Plain-text document sources
━━━━━━━━

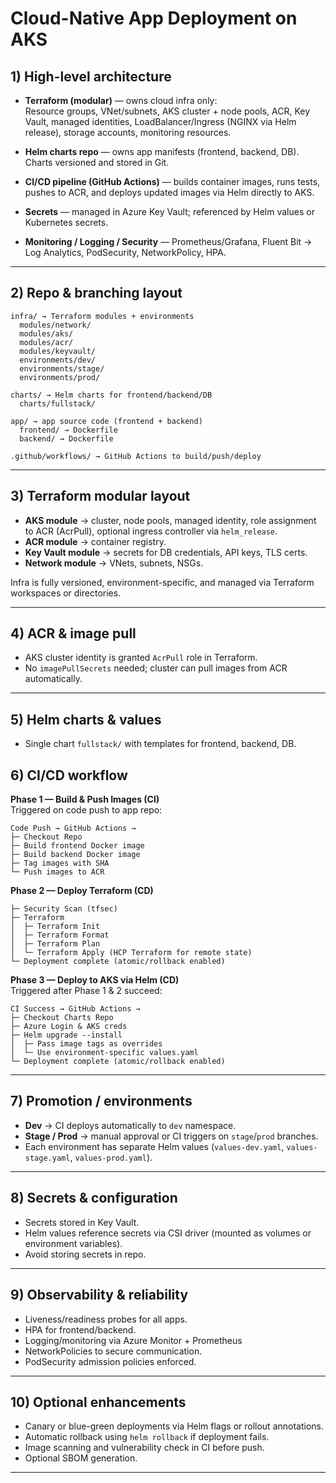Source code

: # Cloud-Native App Deployment on AKS

## 1) High-level architecture

- **Terraform (modular)** — owns cloud infra only:  
  Resource groups, VNet/subnets, AKS cluster + node pools, ACR, Key Vault, managed identities, LoadBalancer/Ingress (NGINX via Helm release), storage accounts, monitoring resources.

- **Helm charts repo** — owns app manifests (frontend, backend, DB). Charts versioned and stored in Git.

- **CI/CD pipeline (GitHub Actions)** — builds container images, runs tests, pushes to ACR, and deploys updated images via Helm directly to AKS.

- **Secrets** — managed in Azure Key Vault; referenced by Helm values or Kubernetes secrets.

- **Monitoring / Logging / Security** — Prometheus/Grafana, Fluent Bit → Log Analytics, PodSecurity, NetworkPolicy, HPA.

---

## 2) Repo & branching layout

```
infra/ → Terraform modules + environments
  modules/network/
  modules/aks/
  modules/acr/
  modules/keyvault/
  environments/dev/
  environments/stage/
  environments/prod/

charts/ → Helm charts for frontend/backend/DB
  charts/fullstack/

app/ → app source code (frontend + backend)
  frontend/ → Dockerfile
  backend/ → Dockerfile

.github/workflows/ → GitHub Actions to build/push/deploy
```

---

## 3) Terraform modular layout

- **AKS module** → cluster, node pools, managed identity, role assignment to ACR (AcrPull), optional ingress controller via `helm_release`.
- **ACR module** → container registry.
- **Key Vault module** → secrets for DB credentials, API keys, TLS certs.
- **Network module** → VNets, subnets, NSGs.

Infra is fully versioned, environment-specific, and managed via Terraform workspaces or directories.

---

## 4) ACR & image pull

- AKS cluster identity is granted `AcrPull` role in Terraform.
- No `imagePullSecrets` needed; cluster can pull images from ACR automatically.

---

## 5) Helm charts & values

- Single chart `fullstack/` with templates for frontend, backend, DB.

## 6) CI/CD workflow

**Phase 1 — Build & Push Images (CI)**  
Triggered on code push to app repo:

```
Code Push → GitHub Actions →
├─ Checkout Repo
├─ Build frontend Docker image
├─ Build backend Docker image
├─ Tag images with SHA
└─ Push images to ACR
```

**Phase 2 — Deploy Terraform (CD)**

```
├─ Security Scan (tfsec)
├─ Terraform
│  ├─ Terraform Init
│  ├─ Terraform Format
│  ├─ Terraform Plan
│  └─ Terraform Apply (HCP Terraform for remote state)
└─ Deployment complete (atomic/rollback enabled)
```

**Phase 3 — Deploy to AKS via Helm (CD)**  
Triggered after Phase 1 & 2 succeed:

```
CI Success → GitHub Actions →
├─ Checkout Charts Repo
├─ Azure Login & AKS creds
├─ Helm upgrade --install
│  ├─ Pass image tags as overrides
│  └─ Use environment-specific values.yaml
└─ Deployment complete (atomic/rollback enabled)
```

---

## 7) Promotion / environments

- **Dev** → CI deploys automatically to `dev` namespace.  
- **Stage / Prod** → manual approval or CI triggers on `stage`/`prod` branches.  
- Each environment has separate Helm values (`values-dev.yaml`, `values-stage.yaml`, `values-prod.yaml`).

---

## 8) Secrets & configuration

- Secrets stored in Key Vault.  
- Helm values reference secrets via CSI driver (mounted as volumes or environment variables).  
- Avoid storing secrets in repo.

---

## 9) Observability & reliability

- Liveness/readiness probes for all apps.  
- HPA for frontend/backend.  
- Logging/monitoring via Azure Monitor + Prometheus
- NetworkPolicies to secure communication.  
- PodSecurity admission policies enforced.

---

## 10) Optional enhancements

- Canary or blue-green deployments via Helm flags or rollout annotations.  
- Automatic rollback using `helm rollback` if deployment fails.  
- Image scanning and vulnerability check in CI before push.  
- Optional SBOM generation.

---
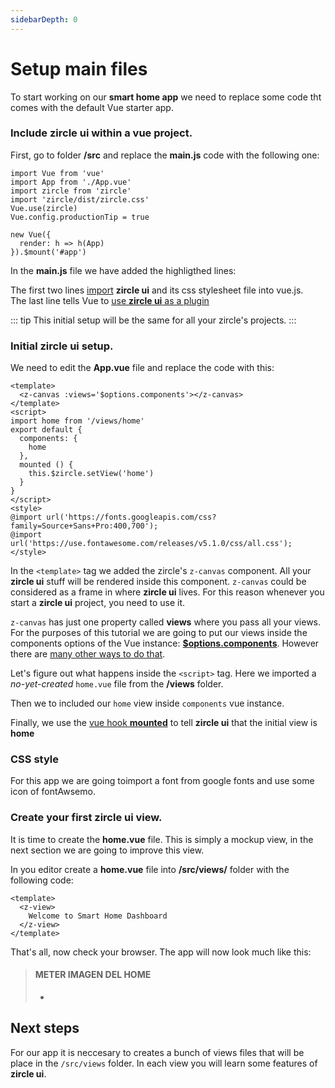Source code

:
 ```yaml
---
sidebarDepth: 0
---
```


# Setup main files

To start working on our **smart home app** we need to replace some code tht comes with  the default Vue starter app.

### Include zircle ui within a vue project.
First, go to folder **/src** and replace the **main.js** code with the following one:

```js{3-5}
import Vue from 'vue'
import App from './App.vue'
import zircle from 'zircle'
import 'zircle/dist/zircle.css'
Vue.use(zircle)
Vue.config.productionTip = true

new Vue({
  render: h => h(App)
}).$mount('#app')
```

In the **main.js** file we have added the highligthed lines:

The first two lines [import](https://developer.mozilla.org/en-US/docs/Web/JavaScript/Reference/Statements/import) **zircle ui** and its css stylesheet file into vue.js.  
The last line tells Vue to [use **zircle ui** as a plugin](https://vuejs.org/v2/guide/plugins.html#Using-a-Plugin)

::: tip
This initial setup will be the same for all your zircle's projects.
:::


### Initial zircle ui setup.
We need to edit the **App.vue** file and replace the code with this:
```vue
<template>
  <z-canvas :views='$options.components'></z-canvas>
</template>
<script>
import home from '/views/home'
export default {
  components: {
    home
  },
  mounted () {
    this.$zircle.setView('home')
  }
}
</script>
<style>
@import url('https://fonts.googleapis.com/css?family=Source+Sans+Pro:400,700');
@import url('https://use.fontawesome.com/releases/v5.1.0/css/all.css');
</style>
```

In the `<template>` tag we added the zircle's `z-canvas` component. All your **zircle ui** stuff will be rendered inside this component. `z-canvas` could be considered as a frame in where **zircle ui** lives. For this reason whenever you start a **zircle ui** project, you need to use it.

`z-canvas` has just one property called **views** where you pass all your views. For the purposes of this tutorial we are going to put our views inside the components options of the Vue instance: [**$options.components**](#). However there are [many other ways to do that](#). 

Let's figure out what happens inside the `<script>` tag. Here we imported a *no-yet-created* `home.vue` file from the **/views** folder. 

Then we to included our `home` view inside `components` vue instance.

Finally, we use the [vue hook **mounted**](#) to tell **zircle ui** that the initial view is **home**

### CSS style
For this app we are going toimport a font from google fonts and use some icon of fontAwsemo.

### Create your first zircle ui view.

It is time to create the **home.vue** file. This is simply a mockup view, in the next section we are going to improve this view.  

In you editor create a **home.vue** file into **/src/views/** folder with the following code:
```vue
<template>
  <z-view>
    Welcome to Smart Home Dashboard
  </z-view>
</template>
```

That's all, now check your browser. The app will now look much like this:

> #### METER IMAGEN DEL HOME
> - 

## Next steps
For our app it is neccesary to creates a bunch of views files that will be place in the `/src/views` folder. In each view you will learn some features of **zircle ui**.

━━━━━━━━

Assignment:
Report every line of the entries that carries the word "folder".

Exercise result:
First, go to folder **/src** and replace the **main.js** code with the following one:
Let's figure out what happens inside the `<script>` tag. Here we imported a *no-yet-created* `home.vue` file from the **/views** folder. 
In you editor create a **home.vue** file into **/src/views/** folder with the following code:
For our app it is neccesary to creates a bunch of views files that will be place in the `/src/views` folder. In each view you will learn some features of **zircle ui**.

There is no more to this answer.